> **Your objective**:
The answer should be each line from the entries below that has the word "folderów" in it.

Data extracted from a collection:
+++++
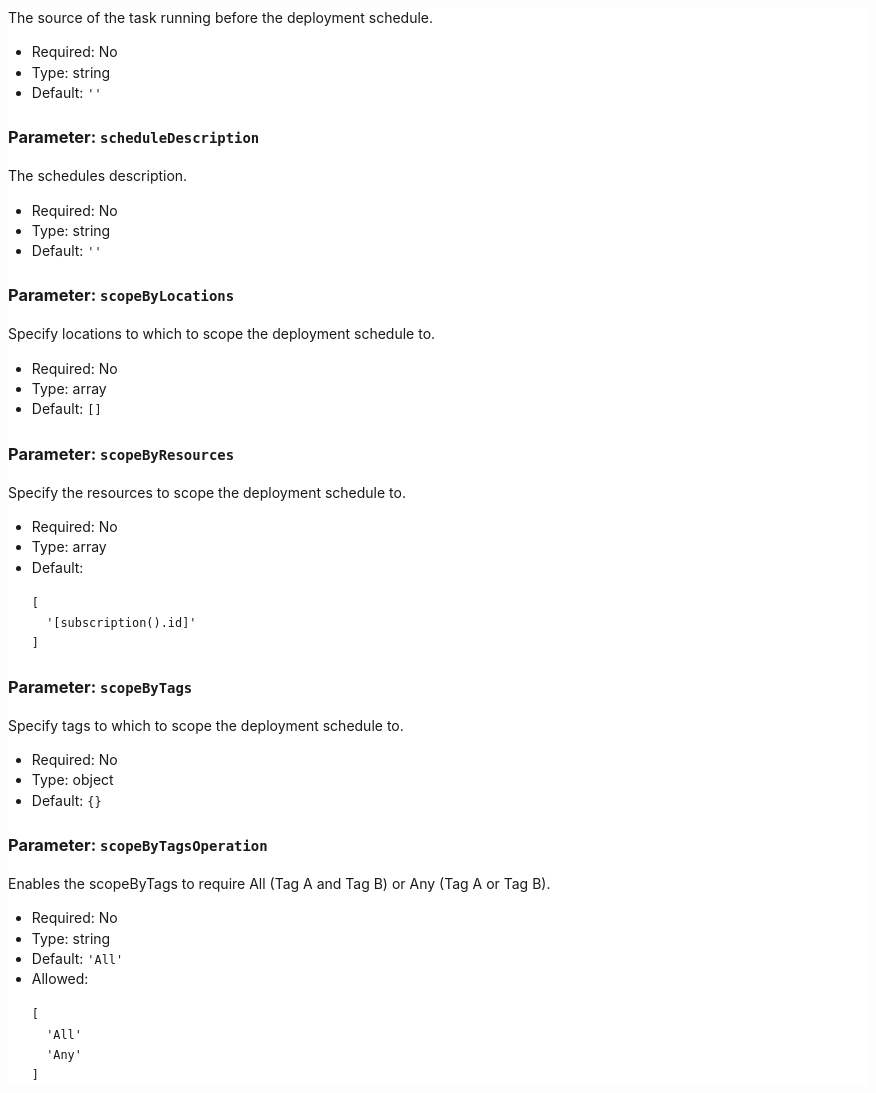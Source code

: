 The source of the task running before the deployment schedule.

- Required: No
- Type: string
- Default: `''`

### Parameter: `scheduleDescription`

The schedules description.

- Required: No
- Type: string
- Default: `''`

### Parameter: `scopeByLocations`

Specify locations to which to scope the deployment schedule to.

- Required: No
- Type: array
- Default: `[]`

### Parameter: `scopeByResources`

Specify the resources to scope the deployment schedule to.

- Required: No
- Type: array
- Default:
  ```Bicep
  [
    '[subscription().id]'
  ]
  ```

### Parameter: `scopeByTags`

Specify tags to which to scope the deployment schedule to.

- Required: No
- Type: object
- Default: `{}`

### Parameter: `scopeByTagsOperation`

Enables the scopeByTags to require All (Tag A and Tag B) or Any (Tag A or Tag B).

- Required: No
- Type: string
- Default: `'All'`
- Allowed:
  ```Bicep
  [
    'All'
    'Any'
  ]
  ```

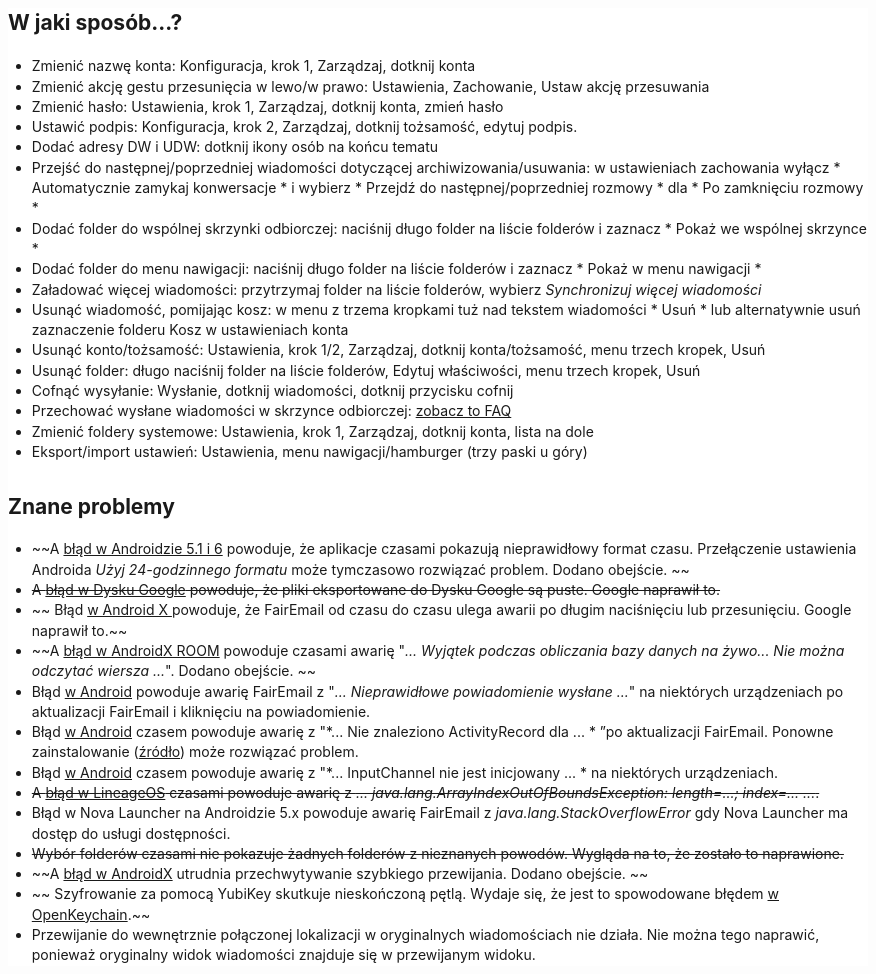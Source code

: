## W jaki sposób...?

* Zmienić nazwę konta: Konfiguracja, krok 1, Zarządzaj, dotknij konta
* Zmienić akcję gestu przesunięcia w lewo/w prawo: Ustawienia, Zachowanie, Ustaw akcję przesuwania
* Zmienić hasło: Ustawienia, krok 1, Zarządzaj, dotknij konta, zmień hasło
* Ustawić podpis: Konfiguracja, krok 2, Zarządzaj, dotknij tożsamość, edytuj podpis.
* Dodać adresy DW i UDW: dotknij ikony osób na końcu tematu
* Przejść do następnej/poprzedniej wiadomości dotyczącej archiwizowania/usuwania: w ustawieniach zachowania wyłącz * Automatycznie zamykaj konwersacje * i wybierz * Przejdź do następnej/poprzedniej rozmowy * dla * Po zamknięciu rozmowy *
* Dodać folder do wspólnej skrzynki odbiorczej: naciśnij długo folder na liście folderów i zaznacz * Pokaż we wspólnej skrzynce *
* Dodać folder do menu nawigacji: naciśnij długo folder na liście folderów i zaznacz * Pokaż w menu nawigacji *
* Załadować więcej wiadomości: przytrzymaj folder na liście folderów, wybierz *Synchronizuj więcej wiadomości*
* Usunąć wiadomość, pomijając kosz: w menu z trzema kropkami tuż nad tekstem wiadomości * Usuń * lub alternatywnie usuń zaznaczenie folderu Kosz w ustawieniach konta
* Usunąć konto/tożsamość: Ustawienia, krok 1/2, Zarządzaj, dotknij konta/tożsamość, menu trzech kropek, Usuń
* Usunąć folder: długo naciśnij folder na liście folderów, Edytuj właściwości, menu trzech kropek, Usuń
* Cofnąć wysyłanie: Wysłanie, dotknij wiadomości, dotknij przycisku cofnij
* Przechować wysłane wiadomości w skrzynce odbiorczej: [zobacz to FAQ](#user-content-faq142)
* Zmienić foldery systemowe: Ustawienia, krok 1, Zarządzaj, dotknij konta, lista na dole
* Eksport/import ustawień: Ustawienia, menu nawigacji/hamburger (trzy paski u góry)

## Znane problemy

* ~~A [błąd w Androidzie 5.1 i 6](https://issuetracker.google.com/issues/37054851) powoduje, że aplikacje czasami pokazują nieprawidłowy format czasu. Przełączenie ustawienia Androida *Użyj 24-godzinnego formatu* może tymczasowo rozwiązać problem. Dodano obejście. ~~
* ~~A [błąd w Dysku Google](https://issuetracker.google.com/issues/126362828) powoduje, że pliki eksportowane do Dysku Google są puste. Google naprawił to.~~
* ~~ Błąd [ w Android X ](https://issuetracker.google.com/issues/78495471) powoduje, że FairEmail od czasu do czasu ulega awarii po długim naciśnięciu lub przesunięciu. Google naprawił to.~~
* ~~A [błąd w AndroidX ROOM](https://issuetracker.google.com/issues/138441698) powoduje czasami awarię "*... Wyjątek podczas obliczania bazy danych na żywo... Nie można odczytać wiersza ...*". Dodano obejście. ~~
* Błąd [w Android](https://issuetracker.google.com/issues/119872129) powoduje awarię FairEmail z "*... Nieprawidłowe powiadomienie wysłane ...*" na niektórych urządzeniach po aktualizacji FairEmail i kliknięciu na powiadomienie.
* Błąd [w Android](https://issuetracker.google.com/issues/62427912) czasem powoduje awarię z "*... Nie znaleziono ActivityRecord dla ... * ”po aktualizacji FairEmail. Ponowne zainstalowanie ([źródło](https://stackoverflow.com/questions/46309428/android-activitythread-reportsizeconfigurations-causes-app-to-freeze-with-black)) może rozwiązać problem.
* Błąd [w Android](https://issuetracker.google.com/issues/37018931) czasem powoduje awarię z "*... InputChannel nie jest inicjowany ... * na niektórych urządzeniach.
* ~~A [błąd w LineageOS](https://review.lineageos.org/c/LineageOS/android_frameworks_base/+/265273) czasami powoduje awarię z *... java.lang.ArrayIndexOutOfBoundsException: length=...; index=... ...*.~~
* Błąd w Nova Launcher na Androidzie 5.x powoduje awarię FairEmail z *java.lang.StackOverflowError* gdy Nova Launcher ma dostęp do usługi dostępności.
* ~~Wybór folderów czasami nie pokazuje żadnych folderów z nieznanych powodów. Wygląda na to, że zostało to naprawione.~~
* ~~A [błąd w AndroidX](https://issuetracker.google.com/issues/64729576) utrudnia przechwytywanie szybkiego przewijania. Dodano obejście. ~~
* ~~ Szyfrowanie za pomocą YubiKey skutkuje nieskończoną pętlą. Wydaje się, że jest to spowodowane błędem [w OpenKeychain](https://github.com/open-keychain/open-keychain/issues/2507).~~
* Przewijanie do wewnętrznie połączonej lokalizacji w oryginalnych wiadomościach nie działa. Nie można tego naprawić, ponieważ oryginalny widok wiadomości znajduje się w przewijanym widoku.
+++++
> **Expected output**:
* Dodać folder do wspólnej skrzynki odbiorczej: naciśnij długo folder na liście folderów i zaznacz * Pokaż we wspólnej skrzynce *
* Dodać folder do menu nawigacji: naciśnij długo folder na liście folderów i zaznacz * Pokaż w menu nawigacji *
* Załadować więcej wiadomości: przytrzymaj folder na liście folderów, wybierz *Synchronizuj więcej wiadomości*
* Usunąć folder: długo naciśnij folder na liście folderów, Edytuj właściwości, menu trzech kropek, Usuń
* ~~Wybór folderów czasami nie pokazuje żadnych folderów z nieznanych powodów. Wygląda na to, że zostało to naprawione.~~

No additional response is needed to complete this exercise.